Concurrent Agent Fetches

Orchestrating cluster nodes is performed in sequence, one node at a time. The impact of it is limited to the cluster itself as clusters are processed in parallel.

For small clusters this is fine but as the number of nodes in a cluster grows the performance penalties grow as well. For now this is not a problem (mostly because nobody is using replicante yet) but when managed clusters grow in size nodes should be orchestrated in parallel.

Why delay improving?

  • Replicante Core functionality is not yet product-complete.
  • Should not optimise for performance while core features are not implemented.

Potential improvement

Async programming and futures would be key here since the process is mainly IO bound. Questions around interleaving of actions/nodes will arise.

Downsides of the new solution/idea

Async/parallel code comes with a significant complexity increase.

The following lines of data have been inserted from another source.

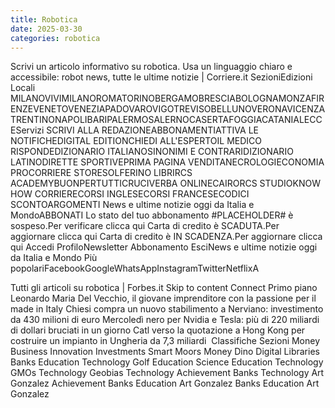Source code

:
 ```yaml
---
title: Robotica
date: 2025-03-30
categories: robotica
---
```


Scrivi un articolo informativo su robotica. Usa un linguaggio chiaro e accessibile:
robot news, tutte le ultime notizie | Corriere.it
SezioniEdizioni Locali MILANOVIVIMILANOROMATORINOBERGAMOBRESCIABOLOGNAMONZAFIRENZEVENETOVENEZIAPADOVAROVIGOTREVISOBELLUNOVERONAVICENZATRENTINONAPOLIBARIPALERMOSALERNOCASERTAFOGGIACATANIALECCEServizi SCRIVI ALLA REDAZIONEABBONAMENTIATTIVA LE NOTIFICHEDIGITAL EDITIONCHIEDI ALL'ESPERTOIL MEDICO RISPONDEDIZIONARIO ITALIANOSINONIMI E CONTRARIDIZIONARIO LATINODIRETTE SPORTIVEPRIMA PAGINA VENDITANECROLOGIECONOMIA PROCORRIERE STORESOLFERINO LIBRIRCS ACADEMYBUONPERTUTTICRUCIVERBA ONLINECAIRORCS STUDIOKNOW HOW CORRIERECORSI INGLESECORSI FRANCESECODICI SCONTOARGOMENTI News e ultime notizie oggi da Italia e MondoABBONATI Lo stato del tuo abbonamento #PLACEHOLDER# è sospeso.Per verificare clicca qui Carta di credito è SCADUTA.Per aggiornare clicca qui Carta di credito è IN SCADENZA.Per aggiornare clicca qui Accedi ProfiloNewsletter Abbonamento EsciNews e ultime notizie oggi da Italia e Mondo Più popolariFacebookGoogleWhatsAppInstagramTwitterNetflixA

Tutti gli articoli su robotica | Forbes.it
Skip to content
Connect
Primo piano
Leonardo Maria Del Vecchio, il giovane imprenditore con la passione per il made in Italy
Chiesi compra un nuovo stabilimento a Nerviano: investimento da 430 milioni di euro
Mercoledì nero per Nvidia e Tesla: più di 220 miliardi di dollari bruciati in un giorno
Catl verso la quotazione a Hong Kong per costruire un impianto in Ungheria da 7,3 miliardi 
Classifiche
Sezioni
Money
Business
Innovation
Investments
Smart Moors
Money
Dino
Digital
Libraries
Banks
Education
Technology
Golf
Education
Science
Education
Technology
GMOs
Technology
Geobias
Technology
Achievement
Banks
Technology
Art
Gonzalez
Achievement
Banks
Education
Art
Gonzalez
Banks
Education
Art
Gonzalez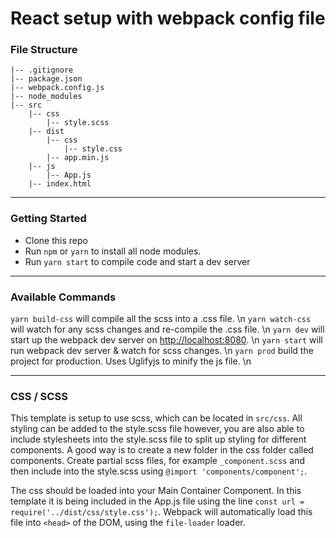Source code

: # React setup with webpack config file

### File Structure

```
|-- .gitignore
|-- package.json
|-- webpack.config.js
|-- node_modules
|-- src
    |-- css
        |-- style.scss
    |-- dist
        |-- css
            |-- style.css
        |-- app.min.js
    |-- js
        |-- App.js
    |-- index.html
```

* * *

### Getting Started

* Clone this repo
* Run `npm` or `yarn` to install all node modules.
* Run `yarn start` to compile code and start a dev server

* * *

### Available Commands

`yarn build-css` will compile all the scss into a .css file. \n
`yarn watch-css` will watch for any scss changes and re-compile the .css file. \n
`yarn dev` will start up the webpack dev server on <http://localhost:8080>. \n
`yarn start` will run webpack dev server & watch for scss changes. \n
`yarn prod` build the project for production. Uses Uglifyjs to minify the js file. \n

* * *

### CSS / SCSS

This template is setup to use scss, which can be located in `src/css`. All styling can be added to the style.scss file however, you are also able to include stylesheets into the style.scss file to split up styling for different components. A good way is to create a new folder in the css folder called components. Create partial scss files, for example `_component.scss` and then include into the style.scss using `@import 'components/component';`.

The css should be loaded into your Main Container Component. In this template it is being included in the App.js file using the line `const url = require('../dist/css/style.css');`. Webpack will automatically load this file into `<head>` of the DOM, using the `file-loader` loader.
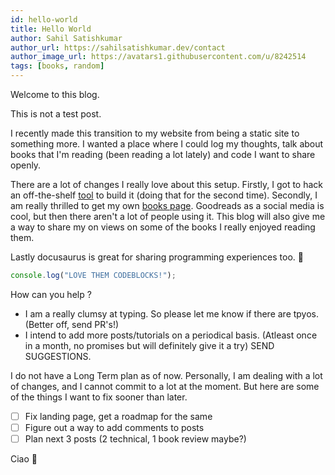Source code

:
 ```yaml
---
id: hello-world
title: Hello World
author: Sahil Satishkumar
author_url: https://sahilsatishkumar.dev/contact
author_image_url: https://avatars1.githubusercontent.com/u/8242514
tags: [books, random]
---
```


Welcome to this blog.

<!--truncate-->

This is not a test post.

I recently made this transition to my website from being a static site to something more. I wanted a place where I could log my thoughts, talk about books that I'm reading (been reading a lot lately) and code I want to share openly.

There are a lot of changes I really love about this setup. Firstly, I got to hack an off-the-shelf [tool](https://docusaurus.io/) to build it (doing that for the second time). Secondly, I am really thrilled to get my own [books page](/books). Goodreads as a social media is cool, but then there aren't a lot of people using it. This blog will also give me a way to share my on views on some of the books I really enjoyed reading them.

Lastly docusaurus is great for sharing programming experiences too. 🙂

```js
console.log("LOVE THEM CODEBLOCKS!");
```

How can you help ?

- I am a really clumsy at typing. So please let me know if there are tpyos. (Better off, send PR's!)
- I intend to add more posts/tutorials on a periodical basis. (Atleast once in a month, no promises but will definitely give it a try) SEND SUGGESTIONS.

I do not have a Long Term plan as of now. Personally, I am dealing with a lot of changes, and I cannot commit to a lot at the moment. But here are some of the things I want to fix sooner than later.

- [ ] Fix landing page, get a roadmap for the same
- [ ] Figure out a way to add comments to posts
- [ ] Plan next 3 posts (2 technical, 1 book review maybe?)

Ciao 👋
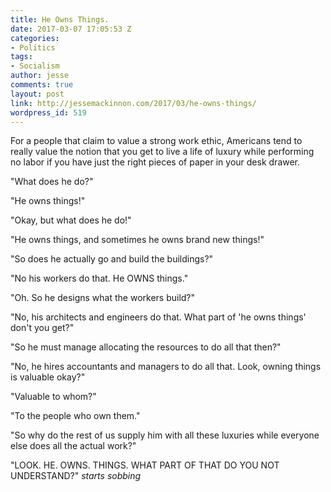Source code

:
 ```yaml
---
title: He Owns Things.
date: 2017-03-07 17:05:53 Z
categories:
- Politics
tags:
- Socialism
author: jesse
comments: true
layout: post
link: http://jessemackinnon.com/2017/03/he-owns-things/
wordpress_id: 519
---
```


For a people that claim to value a strong work ethic, Americans tend to really value the notion that you get to live a life of luxury while performing no labor if you have just the right pieces of paper in your desk drawer.

"What does he do?"

"He owns things!"

"Okay, but what does he do!"

"He owns things, and sometimes he owns brand new things!"

"So does he actually go and build the buildings?"

"No his workers do that. He OWNS things."

"Oh. So he designs what the workers build?"

"No, his architects and engineers do that. What part of 'he owns things' don't you get?"

"So he must manage allocating the resources to do all that then?"

"No, he hires accountants and managers to do all that. Look, owning things is valuable okay?"

"Valuable to whom?"

"To the people who own them."

"So why do the rest of us supply him with all these luxuries while everyone else does all the actual work?"

"LOOK. HE. OWNS. THINGS. WHAT PART OF THAT DO YOU NOT UNDERSTAND?" *starts sobbing*
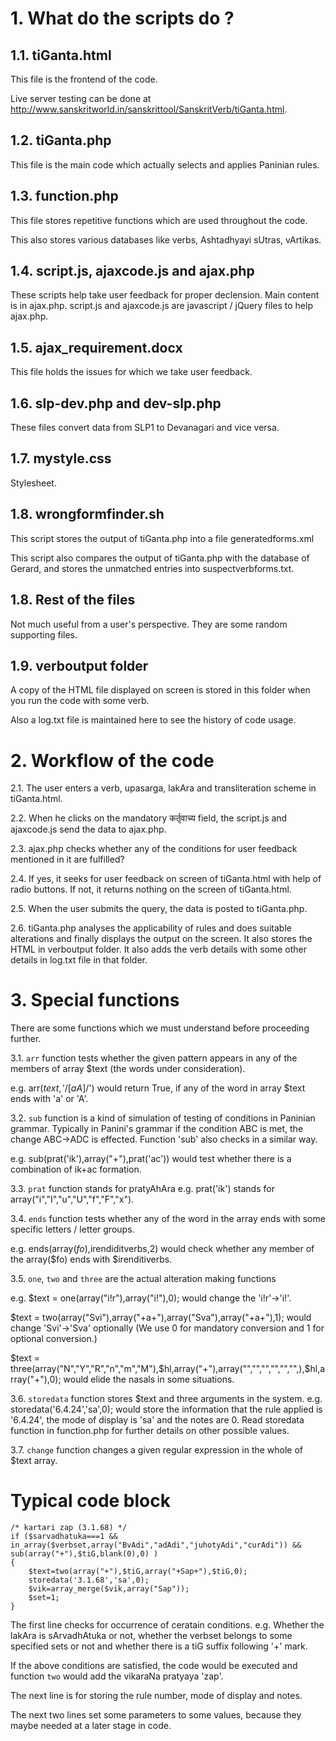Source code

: # 1. What do the scripts do ?

## 1.1. tiGanta.html

This file is the frontend of the code.

Live server testing can be done at http://www.sanskritworld.in/sanskrittool/SanskritVerb/tiGanta.html.

## 1.2. tiGanta.php

This file is the main code which actually selects and applies Paninian rules.

## 1.3. function.php

This file stores repetitive functions which are used throughout the code.

This also stores various databases like verbs, Ashtadhyayi sUtras, vArtikas. 

## 1.4. script.js, ajaxcode.js and ajax.php

These scripts help take user feedback for proper declension.
Main content is in ajax.php.
script.js and ajaxcode.js are javascript / jQuery files to help ajax.php.

## 1.5. ajax_requirement.docx

This file holds the issues for which we take user feedback.

## 1.6. slp-dev.php and dev-slp.php

These files convert data from SLP1 to Devanagari and vice versa.

## 1.7. mystyle.css

Stylesheet.

## 1.8. wrongformfinder.sh

This script stores the output of tiGanta.php into a file generatedforms.xml

This script also compares the output of tiGanta.php with the database of Gerard, and stores the unmatched entries into suspectverbforms.txt.

## 1.8. Rest of the files

Not much useful from a user's perspective. They are some random supporting files.

## 1.9. verboutput folder

A copy of the HTML file displayed on screen is stored in this folder when you run the code with some verb.

Also a log.txt file is maintained here to see the history of code usage.

# 2. Workflow of the code

2.1. The user enters a verb, upasarga, lakAra and transliteration scheme in tiGanta.html.

2.2. When he clicks on the mandatory कर्तृवाच्य field, the script.js and ajaxcode.js send the data to ajax.php.

2.3. ajax.php checks whether any of the conditions for user feedback mentioned in it are fulfilled?

2.4. If yes, it seeks for user feedback on screen of tiGanta.html with help of radio buttons. If not, it returns nothing on the screen of tiGanta.html.

2.5. When the user submits the query, the data is posted to tiGanta.php.

2.6. tiGanta.php analyses the applicability of rules and does suitable alterations and finally displays the output on the screen. It also stores the HTML in verboutput folder. It also adds the verb details with some other details in log.txt file in that folder.

# 3. Special functions

There are some functions which we must understand before proceeding further.

3.1. `arr` function tests whether the given pattern appears in any of the members of array $text (the words under consideration).

e.g. arr($text,'/[aA]$/') would return True, if any of the word in array $text ends with 'a' or 'A'.

3.2. `sub` function is a kind of simulation of testing of conditions in Paninian grammar. Typically in Panini's grammar if the condition ABC is met, the change ABC->ADC is effected. Function 'sub' also checks in a similar way.

e.g. sub(prat('ik'),array("+"),prat('ac')) would test whether there is a combination of ik+ac formation.

3.3. `prat` function stands for pratyAhAra e.g. prat('ik') stands for array("i","I","u","U","f","F","x").

3.4. `ends` function tests whether any of the word in the array ends with some specific letters / letter groups.

e.g. ends(array($fo),$irendiditverbs,2) would check whether any member of the array($fo) ends with $irenditiverbs.

3.5. `one`, `two` and `three` are the actual alteration making functions

e.g. 	$text = one(array("i!r"),array("i!"),0); would change the 'i!r'->'i!'.

$text = two(array("Svi"),array("+a+"),array("Sva"),array("+a+"),1); would change 'Svi'->'Sva' optionally (We use 0 for mandatory conversion and 1 for optional conversion.)

$text = three(array("N","Y","R","n","m","M"),$hl,array("+"),array("","","","","","",),$hl,array("+"),0);  would elide the nasals in some situations.

3.6. `storedata` function stores $text and three arguments in the system.
e.g. 	storedata('6.4.24','sa',0); would store the information that the rule applied is '6.4.24', the mode of display is 'sa' and the notes are 0.
Read storedata function in function.php for further details on other possible values.

3.7. `change` function changes a given regular expression in the whole of $text array.

# Typical code block

```
/* kartari zap (3.1.68) */
if ($sarvadhatuka===1 && in_array($verbset,array("BvAdi","adAdi","juhotyAdi","curAdi")) && sub(array("+"),$tiG,blank(0),0) )
{
    $text=two(array("+"),$tiG,array("+Sap+"),$tiG,0);
	storedata('3.1.68','sa',0);
    $vik=array_merge($vik,array("Sap"));
    $set=1;
}
```

The first line checks for occurrence of ceratain conditions. e.g. Whether the lakAra is sArvadhAtuka or not, whether the verbset belongs to some specified sets or not and whether there is a tiG suffix following '+' mark.

If the above conditions are satisfied, the code would be executed and function `two` would add the vikaraNa pratyaya 'zap'.

The next line is for storing the rule number, mode of display and notes.

The next two lines set some parameters to some values, because they maybe needed at a later stage in code.

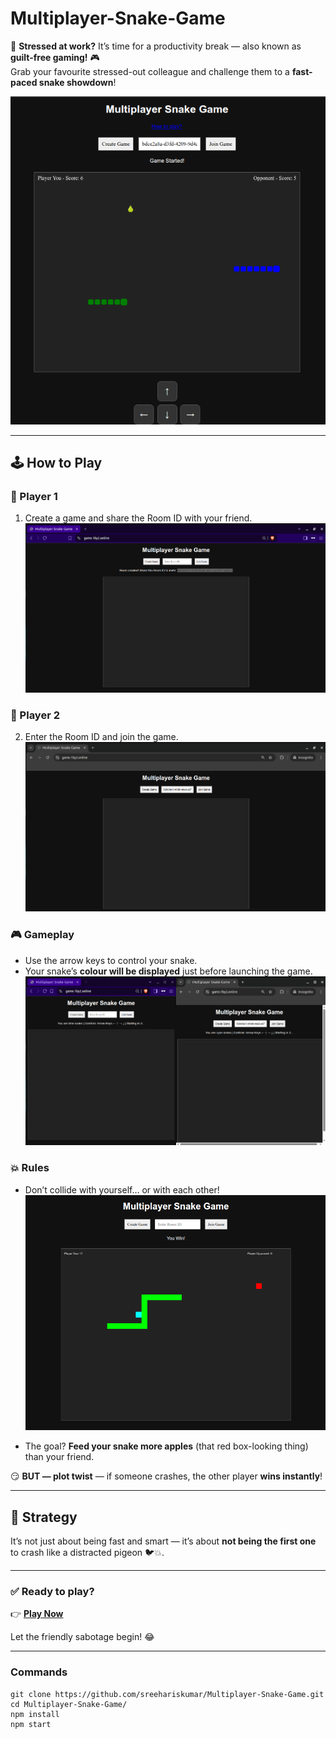 # Multiplayer-Snake-Game

💼 **Stressed at work?** It’s time for a productivity break — also known as **guilt-free gaming!** 🎮  
Grab your favourite stressed-out colleague and challenge them to a **fast-paced snake showdown**!

![Snake Game](snake_game.png)

---

## 🕹️ How to Play

### 👤 Player 1
1. Create a game and share the Room ID with your friend.  
![Screenshot1](Screenshot1.png)


### 👥 Player 2
2. Enter the Room ID and join the game.  
![Screenshot2](Screenshot2.png)


### 🎮 Gameplay
- Use the arrow keys to control your snake.
- Your snake’s **colour will be displayed** just before launching the game.  
![Screenshot3](Screenshot3.png)


### 💥 Rules
- Don’t collide with yourself… or with each other!  
![Screenshot4](Screenshot4.png)


- The goal? **Feed your snake more apples** (that red box-looking thing) than your friend.

😏 **BUT — plot twist** — if someone crashes, the other player **wins instantly**!

---

## 🤔 Strategy
It’s not just about being fast and smart — it’s about **not being the first one** to crash like a distracted pigeon 🐦💥.

---

### ✅ Ready to play?
👉 [**Play Now**](https://game.1by2.online)

Let the friendly sabotage begin! 😂

---

### Commands
```
git clone https://github.com/sreehariskumar/Multiplayer-Snake-Game.git
cd Multiplayer-Snake-Game/
npm install
npm start
```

  • A task worker would in turn use some sort of thread pool to perform its task.
  • Ultimate performance for this part of processing could be achieved with futures/tokio. That adds quite a lot of complexity so maybe should be a third step?
    • It could be possible to run fetch processes in a scoped event loop.
    • The main application remains threaded and segregated.
    • Task workers are still dedicated threads too and most task can be sync.
    • Cluster orchestration tasks would be the only to use futures/tokio for async work.